Palace chief Hodgson: Luka free-kick might have changed complexion of West Ham match

BY MATT WOOSNAM

Roy Hodgson was satisfied with his Crystal Palace side’s second-half performance against West Ham, but expressed his frustration at conceding three times as they fell to defeat in east London.

Palace took an early lead through James McArthur, before Luka Milivojevic was unfortunate not to double their advantage just before half-time when he thumped a free-kick against the crossbar.

But three goals from the Hammers turned the game on its head as the Eagles capitulated. First, Robert Snodgrass curled a fine effort beyond Wayne Hennessey after some suspect defending, then Javier Hernandez followed up Felipe Anderson’s free-kick to smash home from close range.

Anderson got in on the act with a sumptuous strike from the edge of the box which he curled into the far corner. Jeffrey Schlupp got one back but it was too late and the hosts held on.

“I never know how to sum up games,” said Hodgson. “At half-time, we were quite fortunate to be in the lead. I don’t think that we played anywhere near as good football as we’re capable of playing. But we scored a goal and we had something to cling on to. I don’t think we were under the cosh as such, but I don’t think we did anything good enough to merit the lead.

“In the second half we played better, if truth be known, but unfortunately we conceded three goals. As a result, we’re chasing 3-1 away from home against a team of West Ham’s quality. It’s not going to be easy. We did pull one back but we only gave ourselves 10 minutes to get a third one and we weren’t capable of doing that.

“In terms of the way the team played, it was often better in that period in the second half. The game became a little bit open, we certainly had our moments in attack, they had theirs. Matches are won by goals and they got three and we could only get two.

”We did concede three goals. Each goal you concede is a story by itself and certainly one of the goals could be contested for the free-kick.”

The Eagles boss questioned whether the outcome of the match would have been different had Milivojevic’s free-kick been a few inches lower and doubled the lead going into the break.

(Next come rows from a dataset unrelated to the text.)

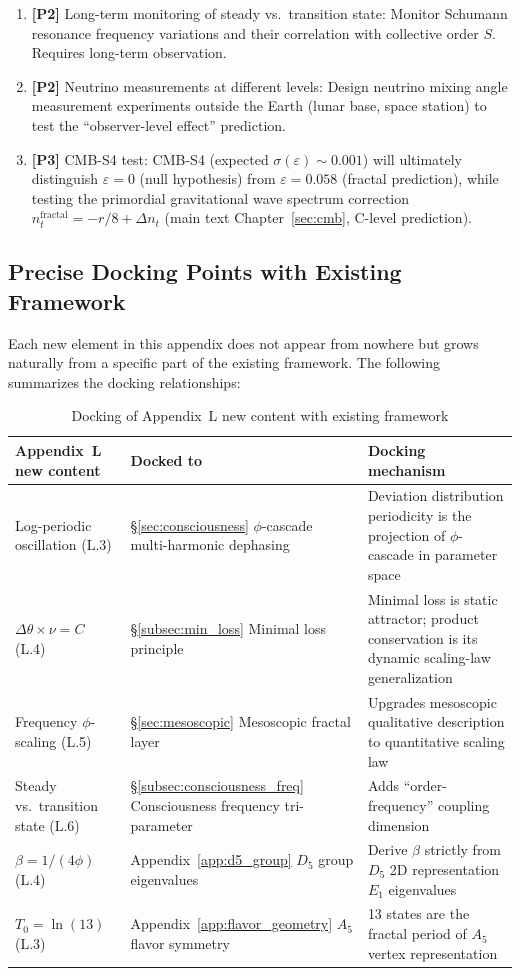 \begin{enumerate}
\item \textbf{[P2]} Long-term monitoring of steady vs.\ transition state: Monitor Schumann resonance frequency variations and their correlation with collective order $S$. Requires long-term observation.

\item \textbf{[P2]} Neutrino measurements at different levels: Design neutrino mixing angle measurement experiments outside the Earth (lunar base, space station) to test the ``observer-level effect'' prediction.

\item \textbf{[P3]} CMB-S4 test: CMB-S4 (expected $\sigma(\varepsilon) \sim 0.001$) will ultimately distinguish $\varepsilon = 0$ (null hypothesis) from $\varepsilon = 0.058$ (fractal prediction), while testing the primordial gravitational wave spectrum correction $n_t^{\text{fractal}} = -r/8 + \Delta n_t$ (main text Chapter~\ref{sec:cmb}, C-level prediction).
\end{enumerate}

\subsection{Precise Docking Points with Existing Framework}
\label{subsec:docking_points_en}

Each new element in this appendix does not appear from nowhere but grows naturally from a specific part of the existing framework. The following summarizes the docking relationships:

\begin{table}[htbp]
\centering
\caption{Docking of Appendix~L new content with existing framework}
\label{tab:docking_points_en}
\begin{tabular}{llp{6cm}}
\hline
Appendix~L new content & Docked to & Docking mechanism \\
\hline
Log-periodic oscillation (L.3) & \S\ref{sec:consciousness} $\phi$-cascade multi-harmonic dephasing & Deviation distribution periodicity is the projection of $\phi$-cascade in parameter space \\
$\Delta\theta \times \nu = C$ (L.4) & \S\ref{subsec:min_loss} Minimal loss principle & Minimal loss is static attractor; product conservation is its dynamic scaling-law generalization \\
Frequency $\phi$-scaling (L.5) & \S\ref{sec:mesoscopic} Mesoscopic fractal layer & Upgrades mesoscopic qualitative description to quantitative scaling law \\
Steady vs.\ transition state (L.6) & \S\ref{subsec:consciousness_freq} Consciousness frequency tri-parameter & Adds ``order-frequency'' coupling dimension \\
$\beta = 1/(4\phi)$ (L.4) & Appendix~\ref{app:d5_group} $D_5$ group eigenvalues & Derive $\beta$ strictly from $D_5$ 2D representation $E_1$ eigenvalues \\
$T_0 = \ln(13)$ (L.3) & Appendix~\ref{app:flavor_geometry} $A_5$ flavor symmetry & 13 states are the fractal period of $A_5$ vertex representation \\
\hline
\end{tabular}
\end{table}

He said: “It’s a big ‘if’. We played our best football and had the best control of the game at 2-1 but it didn’t stop the third goal of course. It was obviously a very fine strike. He’s done that before, we know it’s in his locker but he proved once again that it’s something he can repeat so that was tough for us to accept.

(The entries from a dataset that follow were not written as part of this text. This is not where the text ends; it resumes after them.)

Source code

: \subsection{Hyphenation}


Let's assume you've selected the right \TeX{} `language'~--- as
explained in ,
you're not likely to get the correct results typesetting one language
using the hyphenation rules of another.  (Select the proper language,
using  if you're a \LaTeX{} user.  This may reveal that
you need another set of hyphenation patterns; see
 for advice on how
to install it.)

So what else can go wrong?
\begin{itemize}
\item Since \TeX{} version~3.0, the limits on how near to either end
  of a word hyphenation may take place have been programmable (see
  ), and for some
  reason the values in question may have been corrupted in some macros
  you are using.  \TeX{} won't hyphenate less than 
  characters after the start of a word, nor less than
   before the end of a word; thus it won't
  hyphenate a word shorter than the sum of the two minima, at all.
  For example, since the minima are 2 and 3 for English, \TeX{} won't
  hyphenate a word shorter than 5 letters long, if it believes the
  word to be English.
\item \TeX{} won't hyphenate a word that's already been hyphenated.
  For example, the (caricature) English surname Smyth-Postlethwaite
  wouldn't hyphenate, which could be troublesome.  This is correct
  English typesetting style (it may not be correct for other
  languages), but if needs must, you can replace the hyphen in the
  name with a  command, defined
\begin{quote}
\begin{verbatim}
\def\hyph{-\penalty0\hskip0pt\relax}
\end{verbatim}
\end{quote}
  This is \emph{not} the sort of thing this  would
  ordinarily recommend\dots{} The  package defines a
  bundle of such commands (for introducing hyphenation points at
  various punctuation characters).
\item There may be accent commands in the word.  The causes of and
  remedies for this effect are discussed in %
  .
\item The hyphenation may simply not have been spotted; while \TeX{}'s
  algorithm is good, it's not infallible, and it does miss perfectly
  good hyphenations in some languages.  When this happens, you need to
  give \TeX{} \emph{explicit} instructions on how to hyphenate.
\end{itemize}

”We approach each game in the same way, we do all the things we need to work on. We need to make certain that the players understand from our analysis of the opposition that they’re going to do all the things we’ve done during the week’s training to make certain we are capable of dealing with the opposition’s threats and playing the sort of football which can cause them some threats. We do that every week.”